THE PROBLEM: Among the records, which lines include "personas"? List them.

---- DATA

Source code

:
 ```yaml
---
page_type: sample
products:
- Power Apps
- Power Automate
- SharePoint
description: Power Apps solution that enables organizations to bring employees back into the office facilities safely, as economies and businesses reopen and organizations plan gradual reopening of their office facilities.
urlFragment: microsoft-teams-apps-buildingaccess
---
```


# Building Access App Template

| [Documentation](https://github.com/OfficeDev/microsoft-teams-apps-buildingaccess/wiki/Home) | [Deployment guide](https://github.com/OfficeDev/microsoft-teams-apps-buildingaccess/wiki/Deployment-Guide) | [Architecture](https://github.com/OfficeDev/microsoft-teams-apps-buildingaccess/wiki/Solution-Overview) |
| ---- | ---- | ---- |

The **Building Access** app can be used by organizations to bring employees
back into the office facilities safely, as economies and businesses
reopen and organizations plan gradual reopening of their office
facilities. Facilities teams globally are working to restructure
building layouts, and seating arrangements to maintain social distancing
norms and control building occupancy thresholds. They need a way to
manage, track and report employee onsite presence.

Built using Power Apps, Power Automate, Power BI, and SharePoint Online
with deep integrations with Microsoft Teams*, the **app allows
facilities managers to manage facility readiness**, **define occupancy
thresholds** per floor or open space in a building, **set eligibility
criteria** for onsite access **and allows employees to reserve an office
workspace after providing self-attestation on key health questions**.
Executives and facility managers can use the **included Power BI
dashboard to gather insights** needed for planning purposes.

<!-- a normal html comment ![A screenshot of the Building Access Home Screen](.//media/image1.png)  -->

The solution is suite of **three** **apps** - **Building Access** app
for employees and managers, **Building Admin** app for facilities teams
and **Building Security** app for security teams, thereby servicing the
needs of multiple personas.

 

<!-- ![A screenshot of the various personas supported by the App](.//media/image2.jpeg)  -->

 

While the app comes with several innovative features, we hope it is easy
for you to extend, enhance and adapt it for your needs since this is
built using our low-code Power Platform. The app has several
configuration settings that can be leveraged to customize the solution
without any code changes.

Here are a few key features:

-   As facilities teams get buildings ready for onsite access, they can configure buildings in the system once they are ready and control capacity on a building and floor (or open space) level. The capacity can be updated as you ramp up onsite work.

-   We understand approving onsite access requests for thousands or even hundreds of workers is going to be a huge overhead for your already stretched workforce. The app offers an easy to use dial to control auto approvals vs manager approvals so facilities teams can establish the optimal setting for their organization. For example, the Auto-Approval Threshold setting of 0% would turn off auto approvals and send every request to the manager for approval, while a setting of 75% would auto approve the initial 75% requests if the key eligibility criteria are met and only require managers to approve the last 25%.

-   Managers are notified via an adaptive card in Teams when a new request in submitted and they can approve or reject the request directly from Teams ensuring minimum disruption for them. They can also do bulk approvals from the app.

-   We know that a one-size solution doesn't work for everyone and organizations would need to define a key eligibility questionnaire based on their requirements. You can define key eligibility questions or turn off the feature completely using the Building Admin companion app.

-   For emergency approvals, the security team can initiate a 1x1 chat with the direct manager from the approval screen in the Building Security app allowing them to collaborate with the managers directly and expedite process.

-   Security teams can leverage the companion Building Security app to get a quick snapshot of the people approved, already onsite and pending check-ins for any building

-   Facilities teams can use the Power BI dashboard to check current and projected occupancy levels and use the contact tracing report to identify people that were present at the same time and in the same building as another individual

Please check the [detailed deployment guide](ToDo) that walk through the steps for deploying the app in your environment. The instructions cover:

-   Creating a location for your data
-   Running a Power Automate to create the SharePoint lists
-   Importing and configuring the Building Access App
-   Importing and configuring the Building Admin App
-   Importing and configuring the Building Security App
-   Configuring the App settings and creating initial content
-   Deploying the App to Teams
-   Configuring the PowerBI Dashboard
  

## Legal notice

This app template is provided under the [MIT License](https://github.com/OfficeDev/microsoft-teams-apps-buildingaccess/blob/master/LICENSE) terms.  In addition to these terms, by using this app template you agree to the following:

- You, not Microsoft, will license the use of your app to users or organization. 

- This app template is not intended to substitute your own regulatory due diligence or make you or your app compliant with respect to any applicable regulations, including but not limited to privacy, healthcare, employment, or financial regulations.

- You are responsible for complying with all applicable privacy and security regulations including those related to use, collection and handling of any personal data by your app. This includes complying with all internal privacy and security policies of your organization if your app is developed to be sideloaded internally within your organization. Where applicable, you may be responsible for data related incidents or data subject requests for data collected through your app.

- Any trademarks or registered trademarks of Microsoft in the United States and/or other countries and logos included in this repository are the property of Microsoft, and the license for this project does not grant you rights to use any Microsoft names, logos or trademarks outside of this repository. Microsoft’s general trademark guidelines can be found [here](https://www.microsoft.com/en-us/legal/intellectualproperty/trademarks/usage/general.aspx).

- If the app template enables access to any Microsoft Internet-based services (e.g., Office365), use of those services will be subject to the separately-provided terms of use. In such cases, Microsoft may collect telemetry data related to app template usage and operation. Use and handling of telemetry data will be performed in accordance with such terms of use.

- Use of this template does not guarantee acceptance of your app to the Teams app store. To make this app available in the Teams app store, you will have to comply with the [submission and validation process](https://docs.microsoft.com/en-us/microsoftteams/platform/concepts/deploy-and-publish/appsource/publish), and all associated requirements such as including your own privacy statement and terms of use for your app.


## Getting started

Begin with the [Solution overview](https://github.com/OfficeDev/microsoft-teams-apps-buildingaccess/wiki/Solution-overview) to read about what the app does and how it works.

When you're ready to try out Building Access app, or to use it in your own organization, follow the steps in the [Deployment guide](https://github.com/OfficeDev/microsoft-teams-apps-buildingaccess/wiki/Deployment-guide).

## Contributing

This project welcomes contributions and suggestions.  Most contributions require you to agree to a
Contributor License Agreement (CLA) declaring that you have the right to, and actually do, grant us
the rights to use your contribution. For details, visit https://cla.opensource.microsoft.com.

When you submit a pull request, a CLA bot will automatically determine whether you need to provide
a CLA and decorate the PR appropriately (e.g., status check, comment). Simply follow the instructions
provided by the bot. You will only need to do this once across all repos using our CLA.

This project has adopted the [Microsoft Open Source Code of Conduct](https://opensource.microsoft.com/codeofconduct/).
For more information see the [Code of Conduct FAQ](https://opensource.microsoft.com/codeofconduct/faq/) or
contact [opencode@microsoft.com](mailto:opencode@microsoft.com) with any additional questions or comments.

--------

SOLUTION TO THIS TASK:
needs of multiple personas.
<!-- ![A screenshot of the various personas supported by the App](.//media/image2.jpeg)  -->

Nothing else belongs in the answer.